Task to complete.
Give the lines again exactly as they appear, beginning at the one with "[Architecture et documentation" and ending at the last line of the records.

Pictures paired with source code.
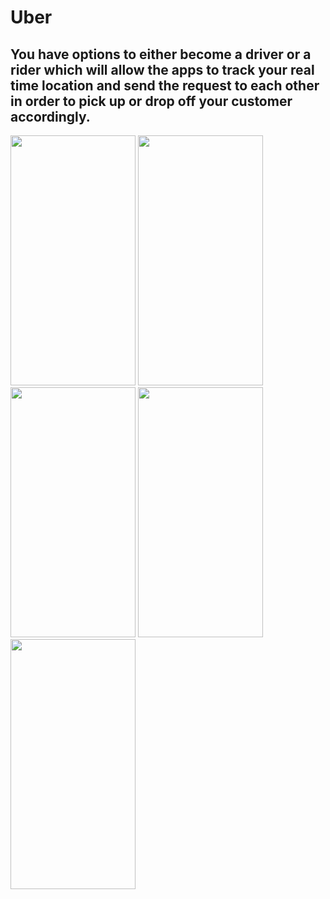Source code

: # Uber
## You have options to either become a driver or a rider which will allow the apps to track your real time location and send the request to each other in order to pick up or drop off your customer accordingly.


<img src="https://user-images.githubusercontent.com/80680671/198524306-e26f1162-bf17-4211-ad0e-6234aa5cffa5.png" width="200" height="400" />  <img src="https://user-images.githubusercontent.com/80680671/198524690-d3f0dd2b-885e-4fa5-9a64-753c4adde4a5.png" width="200" height="400" /> <img src="https://user-images.githubusercontent.com/80680671/198525136-22a39a1f-5f5b-46d0-a9af-dfab94bd005f.png" width="200" height="400" />
<img src="https://user-images.githubusercontent.com/80680671/198525326-add7e371-dfc3-4495-b7cc-a73e0c7dc6a1.png" width="200" height="400" />
<img src="https://user-images.githubusercontent.com/80680671/198528365-6653c366-7108-4ab2-9ce6-d748c87c7d37.png" width="200" height="400" />
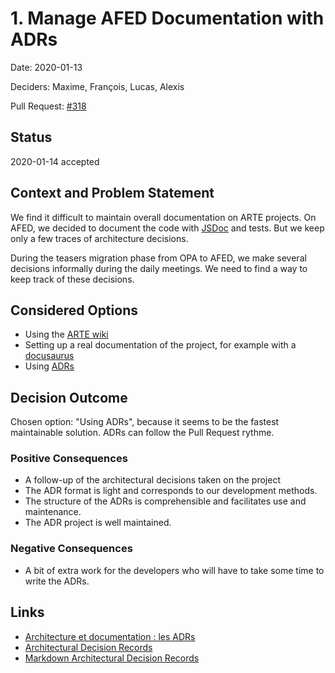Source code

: # 1. Manage AFED Documentation with ADRs

Date: 2020-01-13

Deciders: Maxime, François, Lucas, Alexis

Pull Request: [#318](https://github.com/....)

## Status

2020-01-14 accepted

## Context and Problem Statement

We find it difficult to maintain overall documentation on ARTE projects. On AFED, we decided to document the code with [JSDoc](https://jsdoc.app/) and tests. But we keep only a few traces of architecture decisions.

During the teasers migration phase from OPA to AFED, we make several decisions informally during the daily meetings. We need to find a way to keep track of these decisions.

## Considered Options

-   Using the [ARTE wiki](https://.....)
-   Setting up a real documentation of the project, for example with a [docusaurus](https://docusaurus.io/)
-   Using [ADRs](https://adr.github.io/)

## Decision Outcome

Chosen option: "Using ADRs", because it seems to be the fastest maintainable solution. ADRs can follow the Pull Request rythme.

### Positive Consequences

-   A follow-up of the architectural decisions taken on the project
-   The ADR format is light and corresponds to our development methods.
-   The structure of the ADRs is comprehensible and facilitates use and maintenance.
-   The ADR project is well maintained.

### Negative Consequences

-   A bit of extra work for the developers who will have to take some time to write the ADRs.

## Links

-   [Architecture et documentation : les ADRs](https://blog.xebia.fr/2019/03/05/architecture-et-documentation-les-adrs/)
-   [Architectural Decision Records](https://adr.github.io/)
-   [Markdown Architectural Decision Records](https://adr.github.io/madr/)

Answer section.
-   [Architecture et documentation : les ADRs](https://blog.xebia.fr/2019/03/05/architecture-et-documentation-les-adrs/)
-   [Architectural Decision Records](https://adr.github.io/)
-   [Markdown Architectural Decision Records](https://adr.github.io/madr/)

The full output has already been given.